Calcium Handling in Experimental Models of Doxorubicin and Radiation-Induced Cardiotoxicity

As a result of more effective therapies, more patients recover from cancer. However, often they develop cardiotoxicity manifested, among others, as heart failure. Doxorubicin (Dox), a widely used and highly effective cancer chemotherapeutic agent, and radiation therapy (RT), when directed to the thorax, can affect cardiac function. Because intracellular Ca2+ fluxes underlie cardiac function, we investigated intracellular Ca2+ handling in mice treated with doxorubicin (Dox) or chest radiotherapy (RT). 12 weeks old, C57BL/6 male mice received 3 i.v. injections of 4 mg/Kg Dox each, reaching a cumulative dose of 12mg/kg of Dox. Data was obtained at 2, 6 and 15 weeks after last injection. RT-treated mice were locally irradiated with 2 and 16Gy localized to the heart, and experiments performed 20 and 50 weeks after irradiation.
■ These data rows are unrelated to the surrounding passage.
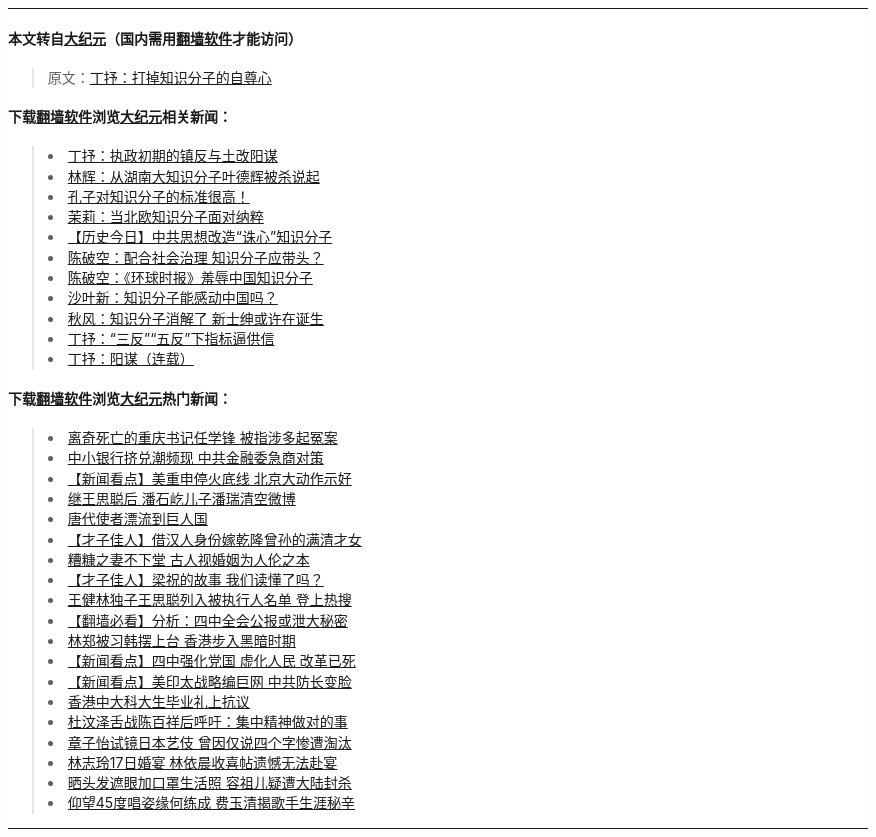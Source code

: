 <hr>

#### 本文转自<a href="http://www.epochtimes.com">大纪元</a>（国内需用<a href="https://git.io/JesJV">翻墙软件</a>才能访问）
> 原文：<a href="http://www.epochtimes.com/gb/17/4/6/n9008069.htm">丁抒：打掉知识分子的自尊心</a>


#### 下载<a href="https://git.io/JesJV">翻墙软件</a>浏览<a href="http://www.epochtimes.com">大纪元</a>相关新闻：
> <li><a href="http://www.epochtimes.com/gb/17/4/3/n8997049.htm">丁抒：执政初期的镇反与土改阳谋</a></li>
> <li><a href="http://www.epochtimes.com/gb/17/1/7/n8677173.htm">林辉：从湖南大知识分子叶德辉被杀说起</a></li>
> <li><a href="http://www.epochtimes.com/gb/16/7/30/n8152368.htm">孔子对知识分子的标准很高！</a></li>
> <li><a href="http://www.epochtimes.com/gb/16/4/9/n7537450.htm">茉莉：当北欧知识分子面对纳粹</a></li>
> <li><a href="http://www.epochtimes.com/gb/11/11/29/n3444004.htm">【历史今日】中共思想改造“诛心”知识分子</a></li>
> <li><a href="http://www.epochtimes.com/gb/11/2/24/n3179686.htm">陈破空：配合社会治理 知识分子应带头？</a></li>
> <li><a href="http://www.epochtimes.com/gb/11/2/24/n3179359.htm">陈破空：《环球时报》羞辱中国知识分子</a></li>
> <li><a href="http://www.epochtimes.com/gb/9/4/29/n2510800.htm">沙叶新：知识分子能感动中国吗？</a></li>
> <li><a href="http://www.epochtimes.com/gb/8/6/20/n2162617.htm">秋风：知识分子消解了  新士绅或许在诞生</a></li>
> <li><a href="https://github.com/mprjd2205/djy/blob/master/gb/17/4/4/n9000152.md">丁抒：“三反”“五反”下指标逼供信</a></li>
> <li><a href="https://github.com/mprjd2205/djy/blob/master/gb/17/3/8/n8887603.md">丁抒：阳谋（连载）</a></li>

#### 下载<a href="https://git.io/JesJV">翻墙软件</a>浏览<a href="http://www.epochtimes.com">大纪元</a>热门新闻：
> <li><a href="http://www.epochtimes.com/gb/19/11/7/n11638837.htm">离奇死亡的重庆书记任学锋 被指涉多起冤案</a></li>
> <li><a href="http://www.epochtimes.com/gb/19/11/7/n11640298.htm">中小银行挤兑潮频现 中共金融委急商对策</a></li>
> <li><a href="http://www.epochtimes.com/gb/19/11/7/n11639897.htm">【新闻看点】美重申停火底线 北京大动作示好</a></li>
> <li><a href="http://www.epochtimes.com/gb/19/11/7/n11639300.htm">继王思聪后 潘石屹儿子潘瑞清空微博</a></li>
> <li><a href="http://www.epochtimes.com/gb/19/10/11/n11582046.htm">唐代使者漂流到巨人国</a></li>
> <li><a href="http://www.epochtimes.com/gb/19/10/31/n11625562.htm">【才子佳人】借汉人身份嫁乾隆曾孙的满清才女</a></li>
> <li><a href="http://www.epochtimes.com/gb/15/4/21/n4416242.htm">糟糠之妻不下堂 古人视婚姻为人伦之本</a></li>
> <li><a href="http://www.epochtimes.com/gb/19/10/25/n11612042.htm">【才子佳人】梁祝的故事 我们读懂了吗？</a></li>
> <li><a href="http://www.epochtimes.com/gb/19/11/6/n11636669.htm">王健林独子王思聪列入被执行人名单 登上热搜</a></li>
> <li><a href="http://www.epochtimes.com/gb/19/11/6/n11636278.htm">【翻墙必看】分析：四中全会公报或泄大秘密</a></li>
> <li><a href="http://www.epochtimes.com/gb/19/11/6/n11638219.htm">林郑被习韩摆上台 香港步入黑暗时期</a></li>
> <li><a href="http://www.epochtimes.com/gb/19/11/7/n11640231.htm">【新闻看点】四中强化党国 虚化人民 改革已死</a></li>
> <li><a href="http://www.epochtimes.com/gb/19/11/6/n11638053.htm">【新闻看点】美印太战略编巨网 中共防长变脸</a></li>
> <li><a href="http://www.epochtimes.com/gb/19/11/8/n11640731.htm">香港中大科大生毕业礼上抗议</a></li>
> <li><a href="http://www.epochtimes.com/gb/19/11/6/n11638183.htm">杜汶泽舌战陈百祥后呼吁：集中精神做对的事</a></li>
> <li><a href="http://www.epochtimes.com/gb/19/11/5/n11635898.htm">章子怡试镜日本艺伎 曾因仅说四个字惨遭淘汰</a></li>
> <li><a href="http://www.epochtimes.com/gb/19/11/7/n11639534.htm">林志玲17日婚宴 林依晨收喜帖遗憾无法赴宴</a></li>
> <li><a href="http://www.epochtimes.com/gb/19/11/5/n11635562.htm">晒头发遮眼加口罩生活照 容祖儿疑遭大陆封杀</a></li>
> <li><a href="http://www.epochtimes.com/gb/19/11/5/n11635746.htm">仰望45度唱姿缘何练成 费玉清揭歌手生涯秘辛</a></li>
<hr>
M-mode Echocardiography showed a significant reduction of the ejection fraction (EF) at 15w after last injection of Dox. Consistently, the amplitude of [Ca2+]i transients was decreased (F/F0: 4.10±0.25, n=11 control cells, vs 3.22±0.14, n=15 Dox, p<0.01) and slowed (Tau in ms: 138.98±6.17, n=11 control vs 169.63±11.91, n=15 Dox, p<0.05) at 15w with a significant increase in the frequency of Ca2+ sparks, but without changes on the SR Ca2+ content. RT induced a LV enlargement associated with a significant reduction of EF in low and high dose irradiated mice group at both time lapses. However, Ca2+ handling was minimally affected by RT. After 50w of 16Gy RT, we observed a faster decay of [Ca2+]i transients with unaltered amplitude and SR Ca2+ content. Our results indicate that the depressed cardiac function after Dox treatment involves [Ca2+]i transient reduction, while in RT-induced cardiotoxicity the Ca2+ alteration may not be involved likewise.